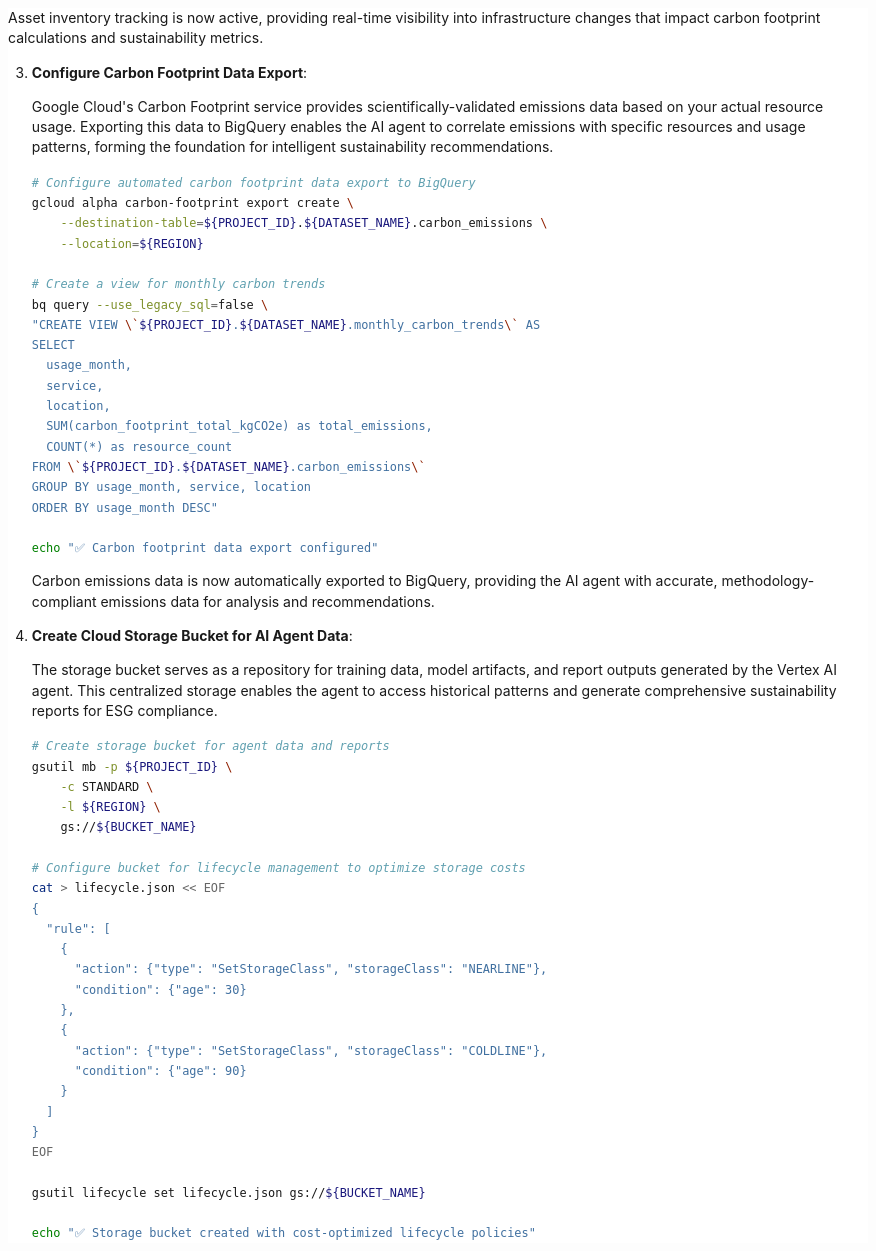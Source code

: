    Asset inventory tracking is now active, providing real-time visibility into infrastructure changes that impact carbon footprint calculations and sustainability metrics.

3. **Configure Carbon Footprint Data Export**:

   Google Cloud's Carbon Footprint service provides scientifically-validated emissions data based on your actual resource usage. Exporting this data to BigQuery enables the AI agent to correlate emissions with specific resources and usage patterns, forming the foundation for intelligent sustainability recommendations.

   ```bash
   # Configure automated carbon footprint data export to BigQuery
   gcloud alpha carbon-footprint export create \
       --destination-table=${PROJECT_ID}.${DATASET_NAME}.carbon_emissions \
       --location=${REGION}
   
   # Create a view for monthly carbon trends
   bq query --use_legacy_sql=false \
   "CREATE VIEW \`${PROJECT_ID}.${DATASET_NAME}.monthly_carbon_trends\` AS
   SELECT 
     usage_month,
     service,
     location,
     SUM(carbon_footprint_total_kgCO2e) as total_emissions,
     COUNT(*) as resource_count
   FROM \`${PROJECT_ID}.${DATASET_NAME}.carbon_emissions\`
   GROUP BY usage_month, service, location
   ORDER BY usage_month DESC"
   
   echo "✅ Carbon footprint data export configured"
   ```

   Carbon emissions data is now automatically exported to BigQuery, providing the AI agent with accurate, methodology-compliant emissions data for analysis and recommendations.

4. **Create Cloud Storage Bucket for AI Agent Data**:

   The storage bucket serves as a repository for training data, model artifacts, and report outputs generated by the Vertex AI agent. This centralized storage enables the agent to access historical patterns and generate comprehensive sustainability reports for ESG compliance.

   ```bash
   # Create storage bucket for agent data and reports
   gsutil mb -p ${PROJECT_ID} \
       -c STANDARD \
       -l ${REGION} \
       gs://${BUCKET_NAME}
   
   # Configure bucket for lifecycle management to optimize storage costs
   cat > lifecycle.json << EOF
   {
     "rule": [
       {
         "action": {"type": "SetStorageClass", "storageClass": "NEARLINE"},
         "condition": {"age": 30}
       },
       {
         "action": {"type": "SetStorageClass", "storageClass": "COLDLINE"},
         "condition": {"age": 90}
       }
     ]
   }
   EOF
   
   gsutil lifecycle set lifecycle.json gs://${BUCKET_NAME}
   
   echo "✅ Storage bucket created with cost-optimized lifecycle policies"
   ```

####################

TASK TO COMPLETE:
Find the lines above holding the word "patterns" and show them.

OUTPUT OF THE EXERCISE:
   Google Cloud's Carbon Footprint service provides scientifically-validated emissions data based on your actual resource usage. Exporting this data to BigQuery enables the AI agent to correlate emissions with specific resources and usage patterns, forming the foundation for intelligent sustainability recommendations.
   The storage bucket serves as a repository for training data, model artifacts, and report outputs generated by the Vertex AI agent. This centralized storage enables the agent to access historical patterns and generate comprehensive sustainability reports for ESG compliance.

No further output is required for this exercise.